*** Block opens ***

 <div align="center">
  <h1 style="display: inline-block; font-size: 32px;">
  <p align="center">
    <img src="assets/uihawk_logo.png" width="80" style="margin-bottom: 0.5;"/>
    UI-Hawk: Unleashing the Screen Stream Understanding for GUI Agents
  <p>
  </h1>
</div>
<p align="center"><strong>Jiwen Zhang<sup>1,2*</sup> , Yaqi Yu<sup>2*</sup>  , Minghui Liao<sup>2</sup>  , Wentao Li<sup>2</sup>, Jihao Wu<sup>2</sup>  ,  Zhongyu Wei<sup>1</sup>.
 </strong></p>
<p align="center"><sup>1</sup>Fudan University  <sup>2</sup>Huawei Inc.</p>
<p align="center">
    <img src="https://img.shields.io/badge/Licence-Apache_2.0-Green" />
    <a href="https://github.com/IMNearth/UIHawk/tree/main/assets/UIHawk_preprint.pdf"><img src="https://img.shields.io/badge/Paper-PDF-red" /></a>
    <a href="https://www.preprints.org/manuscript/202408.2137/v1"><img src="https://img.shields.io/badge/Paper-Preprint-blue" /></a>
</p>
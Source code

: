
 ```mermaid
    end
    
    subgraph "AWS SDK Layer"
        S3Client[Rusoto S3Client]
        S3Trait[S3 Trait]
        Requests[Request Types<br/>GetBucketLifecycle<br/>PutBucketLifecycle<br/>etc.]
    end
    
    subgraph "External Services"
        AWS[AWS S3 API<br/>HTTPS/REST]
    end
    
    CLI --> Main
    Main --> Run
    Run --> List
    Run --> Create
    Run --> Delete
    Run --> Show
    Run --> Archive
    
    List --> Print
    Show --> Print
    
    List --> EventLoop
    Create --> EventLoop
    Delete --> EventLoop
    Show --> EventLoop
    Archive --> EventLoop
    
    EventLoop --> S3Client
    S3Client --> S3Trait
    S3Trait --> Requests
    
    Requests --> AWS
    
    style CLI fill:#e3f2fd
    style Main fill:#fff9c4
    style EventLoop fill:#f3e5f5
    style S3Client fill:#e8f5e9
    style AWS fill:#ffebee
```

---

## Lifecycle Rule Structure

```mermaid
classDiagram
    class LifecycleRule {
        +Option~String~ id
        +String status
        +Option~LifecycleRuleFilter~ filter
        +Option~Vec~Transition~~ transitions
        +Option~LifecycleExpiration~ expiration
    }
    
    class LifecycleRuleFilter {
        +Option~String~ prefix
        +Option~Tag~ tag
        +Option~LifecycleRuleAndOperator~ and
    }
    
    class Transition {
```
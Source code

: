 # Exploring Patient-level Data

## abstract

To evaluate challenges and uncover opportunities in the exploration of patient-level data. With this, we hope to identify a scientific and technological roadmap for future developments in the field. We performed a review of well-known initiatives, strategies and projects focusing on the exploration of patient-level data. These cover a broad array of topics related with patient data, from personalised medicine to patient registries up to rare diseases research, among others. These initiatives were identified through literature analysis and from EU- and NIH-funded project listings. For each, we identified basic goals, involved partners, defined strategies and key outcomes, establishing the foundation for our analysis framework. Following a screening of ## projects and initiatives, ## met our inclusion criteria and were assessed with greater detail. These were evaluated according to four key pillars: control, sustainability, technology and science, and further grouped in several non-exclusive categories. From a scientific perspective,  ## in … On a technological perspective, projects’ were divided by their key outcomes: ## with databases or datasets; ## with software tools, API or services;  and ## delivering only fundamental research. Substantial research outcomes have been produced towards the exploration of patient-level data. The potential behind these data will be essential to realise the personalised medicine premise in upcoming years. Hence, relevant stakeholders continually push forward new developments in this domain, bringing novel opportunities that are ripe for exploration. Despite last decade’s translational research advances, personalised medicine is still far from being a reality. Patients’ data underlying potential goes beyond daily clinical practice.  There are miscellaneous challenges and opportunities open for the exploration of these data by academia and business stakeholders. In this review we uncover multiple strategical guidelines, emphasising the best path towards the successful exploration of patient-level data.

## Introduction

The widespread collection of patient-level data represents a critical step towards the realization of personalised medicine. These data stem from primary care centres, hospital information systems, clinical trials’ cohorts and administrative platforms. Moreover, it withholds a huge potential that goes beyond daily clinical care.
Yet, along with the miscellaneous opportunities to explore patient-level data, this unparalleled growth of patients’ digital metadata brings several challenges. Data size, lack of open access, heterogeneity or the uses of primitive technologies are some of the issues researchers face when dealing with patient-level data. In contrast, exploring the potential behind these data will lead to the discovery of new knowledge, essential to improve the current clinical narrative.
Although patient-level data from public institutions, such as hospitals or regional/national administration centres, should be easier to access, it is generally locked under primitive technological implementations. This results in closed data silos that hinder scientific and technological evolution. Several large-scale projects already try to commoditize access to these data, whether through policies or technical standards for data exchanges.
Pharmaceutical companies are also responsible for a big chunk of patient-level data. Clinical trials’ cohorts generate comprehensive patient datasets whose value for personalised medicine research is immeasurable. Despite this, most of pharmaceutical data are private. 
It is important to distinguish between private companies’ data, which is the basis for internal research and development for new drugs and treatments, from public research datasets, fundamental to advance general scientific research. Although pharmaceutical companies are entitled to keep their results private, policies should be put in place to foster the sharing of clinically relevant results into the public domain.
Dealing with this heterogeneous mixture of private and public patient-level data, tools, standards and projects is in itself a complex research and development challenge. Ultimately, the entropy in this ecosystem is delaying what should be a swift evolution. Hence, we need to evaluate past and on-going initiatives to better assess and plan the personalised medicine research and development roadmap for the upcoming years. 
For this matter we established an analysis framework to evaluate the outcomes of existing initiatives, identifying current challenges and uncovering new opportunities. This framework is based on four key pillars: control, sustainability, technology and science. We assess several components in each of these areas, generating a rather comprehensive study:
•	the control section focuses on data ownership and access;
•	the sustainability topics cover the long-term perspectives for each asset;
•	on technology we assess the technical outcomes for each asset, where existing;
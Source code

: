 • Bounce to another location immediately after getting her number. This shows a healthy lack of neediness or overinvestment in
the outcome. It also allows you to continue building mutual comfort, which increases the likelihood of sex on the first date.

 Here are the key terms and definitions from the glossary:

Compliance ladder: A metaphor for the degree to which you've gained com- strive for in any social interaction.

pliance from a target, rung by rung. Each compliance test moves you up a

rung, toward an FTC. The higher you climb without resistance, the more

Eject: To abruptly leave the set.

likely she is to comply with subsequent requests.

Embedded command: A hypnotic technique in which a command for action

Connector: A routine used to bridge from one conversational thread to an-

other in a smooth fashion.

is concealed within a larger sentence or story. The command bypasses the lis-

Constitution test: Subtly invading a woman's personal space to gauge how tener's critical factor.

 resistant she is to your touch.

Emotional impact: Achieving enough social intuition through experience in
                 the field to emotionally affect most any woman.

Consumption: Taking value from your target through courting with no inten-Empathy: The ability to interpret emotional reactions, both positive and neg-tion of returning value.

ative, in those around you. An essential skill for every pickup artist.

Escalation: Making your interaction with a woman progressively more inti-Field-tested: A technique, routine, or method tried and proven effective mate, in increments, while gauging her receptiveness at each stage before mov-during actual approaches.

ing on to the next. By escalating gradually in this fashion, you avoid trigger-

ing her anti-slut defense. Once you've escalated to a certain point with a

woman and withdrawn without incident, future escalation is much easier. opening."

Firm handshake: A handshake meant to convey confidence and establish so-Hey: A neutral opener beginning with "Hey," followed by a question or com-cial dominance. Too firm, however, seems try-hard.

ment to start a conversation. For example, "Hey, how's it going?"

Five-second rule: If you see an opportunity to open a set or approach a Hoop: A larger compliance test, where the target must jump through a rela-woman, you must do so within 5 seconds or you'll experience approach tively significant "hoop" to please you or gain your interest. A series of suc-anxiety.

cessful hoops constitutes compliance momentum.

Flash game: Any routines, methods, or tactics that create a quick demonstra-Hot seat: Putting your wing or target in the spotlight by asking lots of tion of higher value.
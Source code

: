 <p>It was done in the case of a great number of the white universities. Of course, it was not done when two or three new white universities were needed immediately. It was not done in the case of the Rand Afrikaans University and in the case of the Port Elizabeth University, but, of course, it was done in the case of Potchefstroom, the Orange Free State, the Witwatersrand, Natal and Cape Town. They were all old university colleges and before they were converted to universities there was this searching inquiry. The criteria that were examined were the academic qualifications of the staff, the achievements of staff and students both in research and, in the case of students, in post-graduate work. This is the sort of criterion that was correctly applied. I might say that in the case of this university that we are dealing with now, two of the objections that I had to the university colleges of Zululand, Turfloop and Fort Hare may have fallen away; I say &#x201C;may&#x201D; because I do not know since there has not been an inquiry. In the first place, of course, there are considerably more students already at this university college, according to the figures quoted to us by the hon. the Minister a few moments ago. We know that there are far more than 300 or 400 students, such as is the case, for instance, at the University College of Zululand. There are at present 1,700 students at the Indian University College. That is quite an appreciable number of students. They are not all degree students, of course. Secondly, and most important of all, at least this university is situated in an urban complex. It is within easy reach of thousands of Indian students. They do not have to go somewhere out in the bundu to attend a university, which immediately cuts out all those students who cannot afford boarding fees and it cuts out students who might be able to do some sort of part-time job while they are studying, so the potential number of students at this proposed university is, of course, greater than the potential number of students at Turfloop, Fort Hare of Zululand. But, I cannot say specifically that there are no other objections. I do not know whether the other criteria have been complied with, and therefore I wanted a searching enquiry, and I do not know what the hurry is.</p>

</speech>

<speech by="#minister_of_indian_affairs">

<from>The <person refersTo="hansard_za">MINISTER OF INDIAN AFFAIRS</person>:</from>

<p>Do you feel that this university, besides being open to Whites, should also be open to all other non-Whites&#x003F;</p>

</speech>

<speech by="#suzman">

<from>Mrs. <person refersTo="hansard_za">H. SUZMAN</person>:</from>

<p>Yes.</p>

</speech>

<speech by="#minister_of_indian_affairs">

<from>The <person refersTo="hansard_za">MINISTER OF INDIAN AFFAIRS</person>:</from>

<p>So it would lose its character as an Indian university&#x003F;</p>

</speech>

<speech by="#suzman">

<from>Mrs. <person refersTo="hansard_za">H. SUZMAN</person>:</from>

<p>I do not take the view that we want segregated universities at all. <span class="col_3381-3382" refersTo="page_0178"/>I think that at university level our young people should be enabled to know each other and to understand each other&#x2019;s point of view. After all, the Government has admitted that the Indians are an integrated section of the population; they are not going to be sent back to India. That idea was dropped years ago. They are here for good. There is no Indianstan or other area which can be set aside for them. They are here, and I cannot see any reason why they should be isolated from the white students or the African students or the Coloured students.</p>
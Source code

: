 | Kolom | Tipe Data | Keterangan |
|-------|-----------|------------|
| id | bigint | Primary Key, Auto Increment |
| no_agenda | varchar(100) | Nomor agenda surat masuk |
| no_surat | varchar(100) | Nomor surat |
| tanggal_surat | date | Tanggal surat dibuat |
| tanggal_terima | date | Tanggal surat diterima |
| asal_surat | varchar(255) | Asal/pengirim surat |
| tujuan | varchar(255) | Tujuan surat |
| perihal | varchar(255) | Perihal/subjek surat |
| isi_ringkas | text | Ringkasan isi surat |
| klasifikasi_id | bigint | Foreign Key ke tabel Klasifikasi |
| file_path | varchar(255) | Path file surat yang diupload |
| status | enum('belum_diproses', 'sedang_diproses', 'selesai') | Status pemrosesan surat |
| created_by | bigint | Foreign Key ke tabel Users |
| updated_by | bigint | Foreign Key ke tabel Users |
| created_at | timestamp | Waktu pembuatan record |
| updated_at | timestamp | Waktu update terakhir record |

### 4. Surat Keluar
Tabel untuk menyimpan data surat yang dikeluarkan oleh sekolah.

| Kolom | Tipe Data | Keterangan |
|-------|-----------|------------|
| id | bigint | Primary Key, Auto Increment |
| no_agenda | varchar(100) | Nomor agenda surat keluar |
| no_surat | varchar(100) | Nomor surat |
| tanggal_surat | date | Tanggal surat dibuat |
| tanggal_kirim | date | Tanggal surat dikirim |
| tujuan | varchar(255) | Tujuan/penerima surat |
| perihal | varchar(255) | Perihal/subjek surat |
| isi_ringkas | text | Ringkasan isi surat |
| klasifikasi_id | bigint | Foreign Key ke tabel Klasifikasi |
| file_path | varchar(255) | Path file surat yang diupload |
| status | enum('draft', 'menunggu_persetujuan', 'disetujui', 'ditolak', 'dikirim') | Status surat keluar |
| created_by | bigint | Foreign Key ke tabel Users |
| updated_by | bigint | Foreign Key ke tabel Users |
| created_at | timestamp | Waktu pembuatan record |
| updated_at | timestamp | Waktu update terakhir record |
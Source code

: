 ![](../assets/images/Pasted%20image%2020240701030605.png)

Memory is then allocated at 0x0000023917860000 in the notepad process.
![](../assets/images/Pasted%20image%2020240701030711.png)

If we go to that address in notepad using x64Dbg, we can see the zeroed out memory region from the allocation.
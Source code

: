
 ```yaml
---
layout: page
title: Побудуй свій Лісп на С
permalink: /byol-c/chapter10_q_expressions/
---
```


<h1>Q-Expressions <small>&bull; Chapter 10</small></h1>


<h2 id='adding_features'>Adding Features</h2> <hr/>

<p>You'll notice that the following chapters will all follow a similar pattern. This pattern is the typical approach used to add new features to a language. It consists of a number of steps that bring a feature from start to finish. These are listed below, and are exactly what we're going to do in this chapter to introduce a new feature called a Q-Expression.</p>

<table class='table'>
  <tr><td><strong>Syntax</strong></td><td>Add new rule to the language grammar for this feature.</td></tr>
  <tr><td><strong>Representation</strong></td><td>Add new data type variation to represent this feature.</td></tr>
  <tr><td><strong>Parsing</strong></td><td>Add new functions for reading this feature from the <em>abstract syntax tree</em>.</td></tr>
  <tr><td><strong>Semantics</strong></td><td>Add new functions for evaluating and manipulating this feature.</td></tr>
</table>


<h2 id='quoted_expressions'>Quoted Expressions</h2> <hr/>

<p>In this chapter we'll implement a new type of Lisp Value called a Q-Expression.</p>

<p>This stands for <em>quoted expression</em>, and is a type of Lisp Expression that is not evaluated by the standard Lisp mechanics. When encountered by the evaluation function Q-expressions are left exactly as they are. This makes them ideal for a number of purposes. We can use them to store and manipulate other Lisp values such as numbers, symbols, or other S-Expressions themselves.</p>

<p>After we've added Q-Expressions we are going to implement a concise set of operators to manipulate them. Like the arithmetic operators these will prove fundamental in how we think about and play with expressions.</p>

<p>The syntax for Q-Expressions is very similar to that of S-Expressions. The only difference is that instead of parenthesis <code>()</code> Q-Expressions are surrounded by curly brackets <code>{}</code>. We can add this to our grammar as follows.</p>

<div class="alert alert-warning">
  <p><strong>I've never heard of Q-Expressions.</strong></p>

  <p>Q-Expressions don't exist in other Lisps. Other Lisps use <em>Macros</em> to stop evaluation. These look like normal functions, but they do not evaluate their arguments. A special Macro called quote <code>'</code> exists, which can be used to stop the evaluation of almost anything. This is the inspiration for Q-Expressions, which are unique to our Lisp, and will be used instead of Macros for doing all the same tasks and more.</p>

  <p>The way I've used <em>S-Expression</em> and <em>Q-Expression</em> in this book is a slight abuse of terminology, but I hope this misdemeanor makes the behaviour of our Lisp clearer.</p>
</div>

*** Block closes ***

### [Work required]
Copy out every line from the data above in which the word "images" occurs.

### [Exercise response]
: ![](../assets/images/Pasted%20image%2020240701030605.png)
![](../assets/images/Pasted%20image%2020240701030711.png)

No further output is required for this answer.